Problem —
Starting at the top of the data and ending with the line that holds "handlers support both", transcribe each line exactly; include both ends.

Input data —
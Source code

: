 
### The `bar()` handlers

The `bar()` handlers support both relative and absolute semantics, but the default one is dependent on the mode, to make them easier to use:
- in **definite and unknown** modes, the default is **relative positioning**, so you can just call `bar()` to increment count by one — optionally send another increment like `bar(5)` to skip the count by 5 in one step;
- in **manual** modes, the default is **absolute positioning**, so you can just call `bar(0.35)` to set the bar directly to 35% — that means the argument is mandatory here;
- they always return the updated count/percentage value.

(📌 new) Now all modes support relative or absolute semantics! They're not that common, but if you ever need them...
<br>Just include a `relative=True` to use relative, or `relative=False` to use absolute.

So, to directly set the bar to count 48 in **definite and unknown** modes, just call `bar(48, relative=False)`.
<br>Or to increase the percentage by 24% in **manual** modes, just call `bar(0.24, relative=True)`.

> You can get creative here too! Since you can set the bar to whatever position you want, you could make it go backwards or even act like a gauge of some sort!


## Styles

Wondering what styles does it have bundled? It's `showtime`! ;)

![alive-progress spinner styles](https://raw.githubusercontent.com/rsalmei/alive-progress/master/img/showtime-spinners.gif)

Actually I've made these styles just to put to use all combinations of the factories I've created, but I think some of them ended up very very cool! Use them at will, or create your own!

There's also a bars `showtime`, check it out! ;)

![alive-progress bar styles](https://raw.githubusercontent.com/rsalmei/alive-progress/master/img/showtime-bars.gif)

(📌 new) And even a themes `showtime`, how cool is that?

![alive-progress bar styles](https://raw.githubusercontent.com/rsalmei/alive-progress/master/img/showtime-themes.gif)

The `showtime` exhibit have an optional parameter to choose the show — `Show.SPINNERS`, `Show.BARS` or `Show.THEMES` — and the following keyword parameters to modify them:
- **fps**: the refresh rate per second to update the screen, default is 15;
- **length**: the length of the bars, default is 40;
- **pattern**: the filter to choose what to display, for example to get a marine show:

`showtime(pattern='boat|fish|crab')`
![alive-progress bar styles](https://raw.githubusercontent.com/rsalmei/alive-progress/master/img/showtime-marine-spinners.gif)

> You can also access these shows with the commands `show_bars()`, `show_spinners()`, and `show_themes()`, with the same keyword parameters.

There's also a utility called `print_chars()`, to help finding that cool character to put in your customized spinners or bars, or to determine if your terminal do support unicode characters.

Output of the exercise —
Source code

: 
### The `bar()` handlers

The `bar()` handlers support both relative and absolute semantics, but the default one is dependent on the mode, to make them easier to use:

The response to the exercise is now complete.